**WORK INSTRUCTION:** Beneath this instruction is a listing; print exactly the lines in it starting at the line that contains "- Relation-centric notation" and going through the line that contains "- AI Chip design (Winter'22, '23, '24)".

● ● ● ● ● ● ●

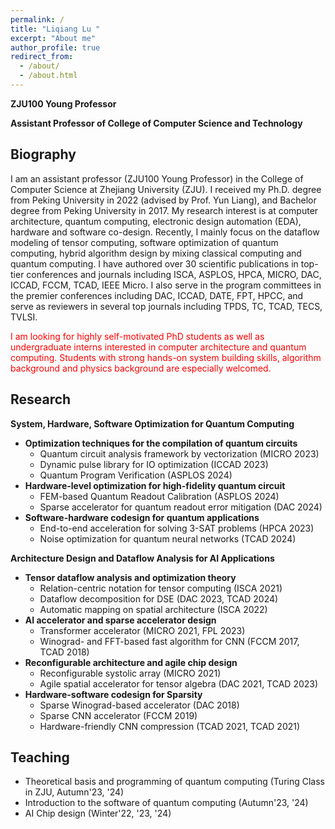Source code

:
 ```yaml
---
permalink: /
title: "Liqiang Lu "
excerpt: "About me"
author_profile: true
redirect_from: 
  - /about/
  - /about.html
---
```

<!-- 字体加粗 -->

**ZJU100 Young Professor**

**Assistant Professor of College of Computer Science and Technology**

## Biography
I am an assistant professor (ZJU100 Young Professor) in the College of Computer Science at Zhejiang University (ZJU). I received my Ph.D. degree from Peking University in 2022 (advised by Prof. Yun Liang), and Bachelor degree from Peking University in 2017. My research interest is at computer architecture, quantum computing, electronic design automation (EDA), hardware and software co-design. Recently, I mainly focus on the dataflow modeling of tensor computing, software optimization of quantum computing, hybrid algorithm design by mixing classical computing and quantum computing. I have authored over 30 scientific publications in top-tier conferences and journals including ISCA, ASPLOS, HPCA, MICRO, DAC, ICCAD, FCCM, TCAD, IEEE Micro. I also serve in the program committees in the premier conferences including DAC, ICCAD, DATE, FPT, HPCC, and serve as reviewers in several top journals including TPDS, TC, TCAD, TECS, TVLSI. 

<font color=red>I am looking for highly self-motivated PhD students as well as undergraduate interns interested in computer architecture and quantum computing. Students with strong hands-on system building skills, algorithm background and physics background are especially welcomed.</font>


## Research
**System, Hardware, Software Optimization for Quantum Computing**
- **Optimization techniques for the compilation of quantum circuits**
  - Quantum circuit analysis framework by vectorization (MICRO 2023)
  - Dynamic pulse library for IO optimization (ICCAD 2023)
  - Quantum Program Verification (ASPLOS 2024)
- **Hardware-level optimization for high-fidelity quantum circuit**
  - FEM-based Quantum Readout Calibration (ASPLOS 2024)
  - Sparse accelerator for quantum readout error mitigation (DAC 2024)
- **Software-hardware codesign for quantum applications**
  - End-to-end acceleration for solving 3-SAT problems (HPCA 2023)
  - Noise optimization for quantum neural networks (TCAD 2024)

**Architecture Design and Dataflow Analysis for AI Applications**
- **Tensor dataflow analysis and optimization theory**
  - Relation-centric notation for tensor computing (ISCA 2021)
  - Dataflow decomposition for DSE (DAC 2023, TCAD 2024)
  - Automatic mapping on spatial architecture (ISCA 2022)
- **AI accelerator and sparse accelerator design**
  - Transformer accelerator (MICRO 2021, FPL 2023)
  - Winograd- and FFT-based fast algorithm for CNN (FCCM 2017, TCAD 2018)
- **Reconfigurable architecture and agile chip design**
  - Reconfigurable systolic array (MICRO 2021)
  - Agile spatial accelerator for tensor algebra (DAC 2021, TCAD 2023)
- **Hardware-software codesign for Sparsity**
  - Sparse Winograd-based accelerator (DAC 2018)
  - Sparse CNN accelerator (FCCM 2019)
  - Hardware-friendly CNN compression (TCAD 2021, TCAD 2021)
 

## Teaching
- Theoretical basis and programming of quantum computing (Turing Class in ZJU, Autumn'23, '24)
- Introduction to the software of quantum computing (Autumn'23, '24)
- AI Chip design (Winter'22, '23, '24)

● ● ● ● ● ● ●

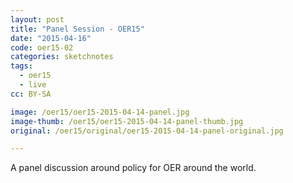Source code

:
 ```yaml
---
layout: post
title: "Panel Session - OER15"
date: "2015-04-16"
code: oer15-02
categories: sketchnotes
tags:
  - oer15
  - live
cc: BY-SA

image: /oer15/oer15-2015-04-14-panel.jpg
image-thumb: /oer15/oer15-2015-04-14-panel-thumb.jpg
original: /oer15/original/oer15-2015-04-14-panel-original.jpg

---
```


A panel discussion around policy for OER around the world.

● ● ● ● ● ● ●

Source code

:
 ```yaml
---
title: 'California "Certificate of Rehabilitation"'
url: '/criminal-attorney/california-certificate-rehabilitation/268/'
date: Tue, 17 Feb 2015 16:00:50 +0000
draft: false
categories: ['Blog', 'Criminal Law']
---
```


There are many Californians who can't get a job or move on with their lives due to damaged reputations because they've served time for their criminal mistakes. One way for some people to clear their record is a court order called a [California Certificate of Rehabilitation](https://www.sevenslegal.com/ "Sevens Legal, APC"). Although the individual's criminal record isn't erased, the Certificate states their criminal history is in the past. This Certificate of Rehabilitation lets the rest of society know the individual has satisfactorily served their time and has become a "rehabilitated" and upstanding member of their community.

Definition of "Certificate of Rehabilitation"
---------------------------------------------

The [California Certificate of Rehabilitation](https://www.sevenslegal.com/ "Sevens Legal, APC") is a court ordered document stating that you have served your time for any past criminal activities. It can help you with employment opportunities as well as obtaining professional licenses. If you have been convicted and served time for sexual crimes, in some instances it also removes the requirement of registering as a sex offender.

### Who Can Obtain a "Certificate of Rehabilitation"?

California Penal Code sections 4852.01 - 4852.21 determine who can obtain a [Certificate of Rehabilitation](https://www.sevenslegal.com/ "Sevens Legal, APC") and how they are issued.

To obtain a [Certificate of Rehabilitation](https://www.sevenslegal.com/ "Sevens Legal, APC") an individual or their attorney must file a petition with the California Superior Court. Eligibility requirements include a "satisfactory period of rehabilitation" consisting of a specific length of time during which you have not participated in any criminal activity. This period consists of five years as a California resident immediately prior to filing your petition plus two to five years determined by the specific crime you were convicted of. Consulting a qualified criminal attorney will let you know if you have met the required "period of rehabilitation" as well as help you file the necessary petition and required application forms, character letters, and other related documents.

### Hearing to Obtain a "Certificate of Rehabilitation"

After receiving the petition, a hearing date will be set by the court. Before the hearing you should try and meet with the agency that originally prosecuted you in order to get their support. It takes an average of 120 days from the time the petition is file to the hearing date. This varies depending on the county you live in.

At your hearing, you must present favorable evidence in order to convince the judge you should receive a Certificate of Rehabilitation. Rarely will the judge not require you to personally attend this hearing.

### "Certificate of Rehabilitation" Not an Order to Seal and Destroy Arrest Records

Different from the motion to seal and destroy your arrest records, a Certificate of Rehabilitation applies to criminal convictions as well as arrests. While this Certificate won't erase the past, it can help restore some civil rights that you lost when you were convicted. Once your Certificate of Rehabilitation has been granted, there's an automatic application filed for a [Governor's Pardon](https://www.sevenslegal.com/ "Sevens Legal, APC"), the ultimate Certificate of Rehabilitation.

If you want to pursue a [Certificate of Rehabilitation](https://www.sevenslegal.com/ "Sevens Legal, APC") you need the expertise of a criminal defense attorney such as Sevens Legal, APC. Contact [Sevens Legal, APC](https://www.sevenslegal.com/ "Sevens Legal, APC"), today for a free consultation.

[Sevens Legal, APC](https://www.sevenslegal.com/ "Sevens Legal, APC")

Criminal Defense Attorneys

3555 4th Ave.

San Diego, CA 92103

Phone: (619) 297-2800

● ● ● ● ● ● ●

**RESPONSE TO THIS EXERCISE:**
  - Relation-centric notation for tensor computing (ISCA 2021)
  - Dataflow decomposition for DSE (DAC 2023, TCAD 2024)
  - Automatic mapping on spatial architecture (ISCA 2022)
- **AI accelerator and sparse accelerator design**
  - Transformer accelerator (MICRO 2021, FPL 2023)
  - Winograd- and FFT-based fast algorithm for CNN (FCCM 2017, TCAD 2018)
- **Reconfigurable architecture and agile chip design**
  - Reconfigurable systolic array (MICRO 2021)
  - Agile spatial accelerator for tensor algebra (DAC 2021, TCAD 2023)
- **Hardware-software codesign for Sparsity**
  - Sparse Winograd-based accelerator (DAC 2018)
  - Sparse CNN accelerator (FCCM 2019)
  - Hardware-friendly CNN compression (TCAD 2021, TCAD 2021)
 

## Teaching
- Theoretical basis and programming of quantum computing (Turing Class in ZJU, Autumn'23, '24)
- Introduction to the software of quantum computing (Autumn'23, '24)
- AI Chip design (Winter'22, '23, '24)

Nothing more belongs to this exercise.